I did do something helpful as April ended:  I called up my good friend and former boss, Helen Jacobson, just to compare notes on how our Seders had gone and how our respective creative efforts were going. It's Helen's studio at the old Waltham Mills building on Moody Street in Waltham that you see pictured above. Helen retired a few years ago from her position as Chief Academic Officer at English High School in Boston; and since then, she has worked to balance and integrate her public identities as an urban educator and dedicated friend, mother, and grandmother with her more private longtime identity as a gifted but often thwarted painter, and with her emerging identity as a writer.

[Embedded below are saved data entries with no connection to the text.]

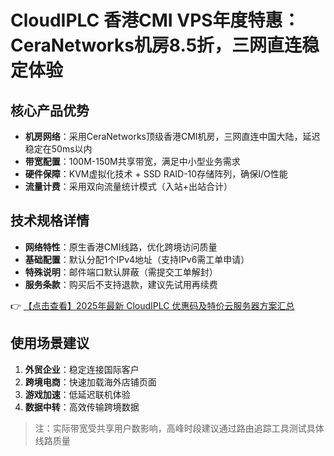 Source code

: # CloudIPLC 香港CMI VPS年度特惠：CeraNetworks机房8.5折，三网直连稳定体验

## 核心产品优势
- **机房网络**：采用CeraNetworks顶级香港CMI机房，三网直连中国大陆，延迟稳定在50ms以内
- **带宽配置**：100M-150M共享带宽，满足中小型业务需求
- **硬件保障**：KVM虚拟化技术 + SSD RAID-10存储阵列，确保I/O性能
- **流量计费**：采用双向流量统计模式（入站+出站合计）

## 技术规格详情
- **网络特性**：原生香港CMI线路，优化跨境访问质量
- **基础配置**：默认分配1个IPv4地址（支持IPv6需工单申请）
- **特殊说明**：邮件端口默认屏蔽（需提交工单解封）
- **服务条款**：购买后不支持退款，建议先试用再续费

👉 [【点击查看】2025年最新 CloudIPLC 优惠码及特价云服务器方案汇总](https://bit.ly/cloudiplc)

## 使用场景建议
1. **外贸企业**：稳定连接国际客户
2. **跨境电商**：快速加载海外店铺页面
3. **游戏加速**：低延迟联机体验
4. **数据中转**：高效传输跨境数据

> 注：实际带宽受共享用户数影响，高峰时段建议通过路由追踪工具测试具体线路质量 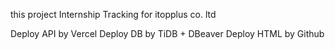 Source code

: this project Internship Tracking for itopplus co. ltd

Deploy API by Vercel
Deploy DB by TiDB + DBeaver
Deploy HTML by Github
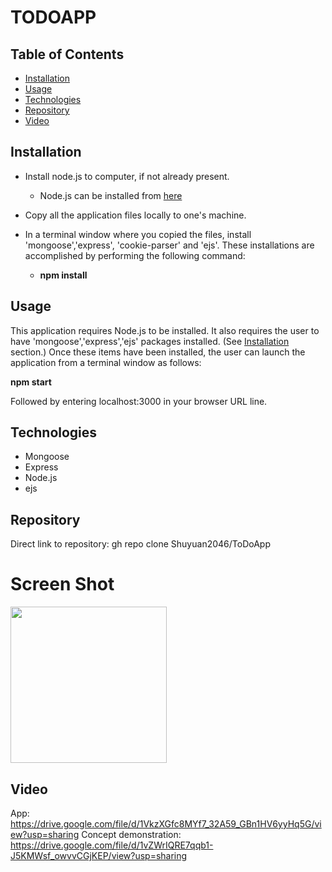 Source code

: # TODOAPP


## Table of Contents
* [Installation](#Installation)
* [Usage](#Usage)
* [Technologies](#Technologies)
* [Repository](#Repository)
* [Video](#Video)


## Installation

* Install node.js to computer, if not already present.
    * Node.js can be installed from [here](https://nodejs.org/en/)
* Copy all the application files locally to one's machine.
* In a terminal window where you copied the files, install 'mongoose','express', 'cookie-parser' and 'ejs'.    These installations are accomplished by performing the following command: 

    * **npm install**

## Usage

This application requires Node.js to be installed.  It also requires the user to have 'mongoose','express','ejs' packages installed.  (See [Installation](#installation) section.)  Once these items have been installed, the user can launch the application from a terminal window as follows:

**npm start**

Followed by entering localhost:3000 in your browser URL line.  


## Technologies

* Mongoose
* Express
* Node.js
* ejs

## Repository

Direct link to repository:  gh repo clone Shuyuan2046/ToDoApp

# Screen Shot
<img src="https://user-images.githubusercontent.com/72179897/141140688-21c35f9d-4650-4fd6-b317-f8747518ca9e.PNG" width="250" />

## Video 
App: https://drive.google.com/file/d/1VkzXGfc8MYf7_32A59_GBn1HV6yyHq5G/view?usp=sharing
Concept demonstration: https://drive.google.com/file/d/1vZWrIQRE7qqb1-J5KMWsf_owvvCGjKEP/view?usp=sharing
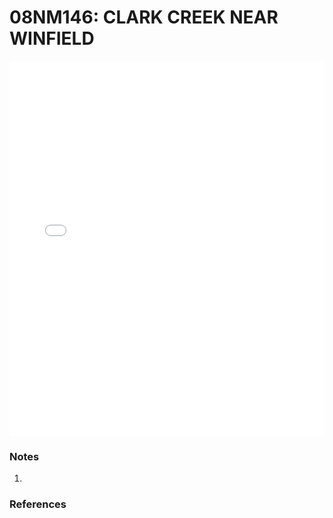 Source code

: # 08NM146: CLARK CREEK NEAR WINFIELD

<iframe src="/_static/stations/08NM146_fdc.html" width="100%" height="600" frameborder="0"></iframe>

### Notes
1. 

### References

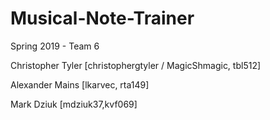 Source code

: # Musical-Note-Trainer
Spring 2019 - Team 6


Christopher Tyler [christophergtyler / MagicShmagic, tbl512]

Alexander Mains [lkarvec, rta149]

Mark Dziuk [mdziuk37,kvf069]
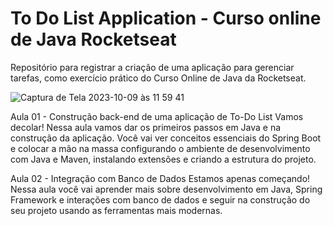 # To Do List Application - Curso online de Java Rocketseat

Repositório para registrar a criação de uma aplicação para gerenciar tarefas, como exercício prático do Curso Online de Java da Rocketseat.

![Captura de Tela 2023-10-09 às 11 59 41](https://github.com/nataliadiotto/rocketseat/assets/99757196/6c99fd2d-a315-418e-a956-06224527a491)

Aula 01 - Construção back-end de uma aplicação de To-Do List
Vamos decolar! Nessa aula vamos dar os primeiros passos em Java e na construção da aplicação. Você vai ver conceitos essenciais do Spring Boot e colocar a mão na massa configurando o ambiente de desenvolvimento com Java e Maven, instalando extensões e criando a estrutura do projeto.

Aula 02 - Integração com Banco de Dados
Estamos apenas começando! Nessa aula você vai aprender mais sobre desenvolvimento em Java, Spring Framework e interações com banco de dados e seguir na construção do seu projeto usando as ferramentas mais modernas.
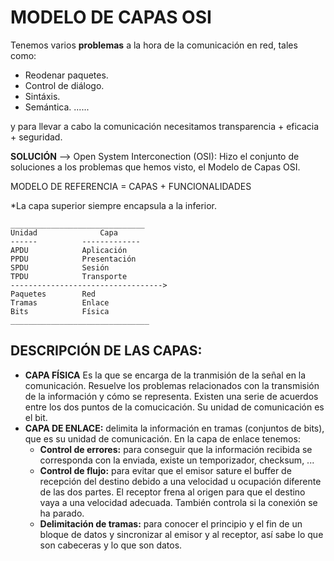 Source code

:
# MODELO DE CAPAS OSI



Tenemos varios **problemas** a la hora de la comunicación en red, tales como:

- Reodenar paquetes.
- Control de diálogo.
- Sintáxis.
- Semántica.
......

y para llevar a cabo la comunicación necesitamos transparencia + eficacia + seguridad.

**SOLUCIÓN** --> Open System Interconection (OSI): Hizo el conjunto de soluciones a los problemas que hemos visto, el Modelo de Capas OSI.

MODELO DE REFERENCIA = CAPAS + FUNCIONALIDADES

*La capa superior siempre encapsula a la inferior.

    ______________________________
    Unidad              Capa
    ------          -------------
    APDU            Aplicación
    PPDU            Presentación
    SPDU            Sesión
    TPDU            Transporte
    ---------------------------------->
    Paquetes        Red
    Tramas          Enlace
    Bits            Física          
    _______________________________


## DESCRIPCIÓN DE LAS CAPAS:

- __CAPA FÍSICA__ Es la que se encarga de la tranmisión de la señal en la comunicación. Resuelve los problemas relacionados con la transmisión de la información y cómo se representa. Existen una serie de acuerdos entre los dos puntos de la comucicación. Su unidad de comunicación es el bit.
- __**CAPA DE ENLACE:**__ delimita la información en tramas (conjuntos de bits), que es su unidad de comunicación. En la capa de enlace tenemos:
    - **Control de errores:** para conseguir que la información recibida se corresponda con la enviada, existe un temporizador, checksum, ...
    - **Control de flujo:** para evitar que el emisor sature el buffer  de recepción del destino debido a una velocidad u ocupación diferente de las dos partes. El receptor frena al origen para que el destino vaya a una velocidad adecuada. También controla si la conexión se ha parado.
    - **Delimitación de tramas:** para conocer el principio y el fin de un bloque de datos y sincronizar al emisor y al receptor, así sabe lo que son cabeceras y lo que son datos.
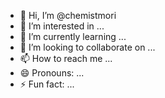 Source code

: - 👋 Hi, I’m @chemistmori
- 👀 I’m interested in ...
- 🌱 I’m currently learning ...
- 💞️ I’m looking to collaborate on ...
- 📫 How to reach me ...
- 😄 Pronouns: ...
- ⚡ Fun fact: ...

<!---
chemistmori/chemistmori is a ✨ special ✨ repository because its `README.md` (this file) appears on your GitHub profile.
You can click the Preview link to take a look at your changes.
--->
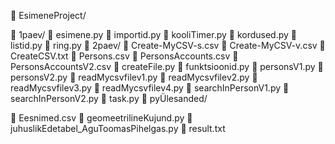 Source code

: 📂 EsimeneProject/

📂 1paev/
📄 esimene.py
📄 importid.py
📄 kooliTimer.py
📄 kordused.py
📄 listid.py
📄 ring.py
📂 2paev/
📄 Create-MyCSV-s.csv
📄 Create-MyCSV-v.csv
📄 CreateCSV.txt
📄 Persons.csv
📄 PersonsAccounts.csv
📄 PersonsAccountsV2.csv
📄 createFile.py
📄 funktsioonid.py
📄 personsV1.py
📄 personsV2.py
📄 readMycsvfilev1.py
📄 readMycsvfilev2.py
📄 readMycsvfilev3.py
📄 readMycsvfilev4.py
📄 searchInPersonV1.py
📄 searchInPersonV2.py
📄 task.py
📂 pyÜlesanded/

📄 Eesnimed.csv
📄 geomeetrilineKujund.py
📄 juhuslikEdetabel_AguToomasPihelgas.py
📄 result.txt
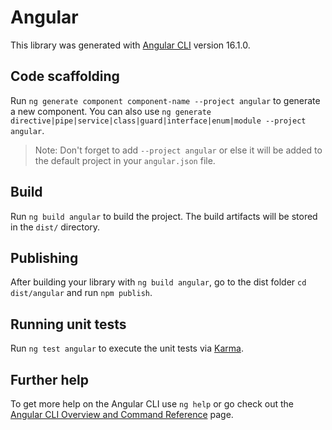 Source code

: # Angular

This library was generated with [Angular CLI](https://github.com/angular/angular-cli) version 16.1.0.

## Code scaffolding

Run `ng generate component component-name --project angular` to generate a new component. You can also use
`ng generate directive|pipe|service|class|guard|interface|enum|module --project angular`.

> Note: Don't forget to add `--project angular` or else it will be added to the default project in your `angular.json`
> file.

## Build

Run `ng build angular` to build the project. The build artifacts will be stored in the `dist/` directory.

## Publishing

After building your library with `ng build angular`, go to the dist folder `cd dist/angular` and run `npm publish`.

## Running unit tests

Run `ng test angular` to execute the unit tests via [Karma](https://karma-runner.github.io).

## Further help

To get more help on the Angular CLI use `ng help` or go check out the
[Angular CLI Overview and Command Reference](https://angular.io/cli) page.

I came away from our conversation with not only the latest news, but also inspiration and hope. A piece by Helen called "My Renewed Passion"** had just been published in CapeWomenOnline.  I read it, and I loved it:  I could hear Helen's voice and feel her spirit--and her relief. But I also knew it had taken her a while to get here. Her most recent paintings--you can see two of them to the right--have felt bolder, freer, and deeper to me. I wonder if their vitality and intensity, their expressiveness, are in part a reflection of her having fully, actively, and confidently embraced the painter part of herself. Like my husband, Scott Ketcham, she has to paint! And she knows she knows herself better than anybody else does.

I asked Helen's permission to share the link to "My Renewed Passion" on my blog, so you can read it by either clicking on its title above or using the web address below.  I hope you will read it, and I hope you have the chance to see her work at the Waltham Mills Open Studios next November. 

Meanwhile, thank you, Helen, for letting me share your link, for providing the photos that I've included here, and for giving me hope that in time, in time, I too will find the purpose and direction that should be mine.

* When I say I have been working, I mean that I have been doing some work as an educator for pay.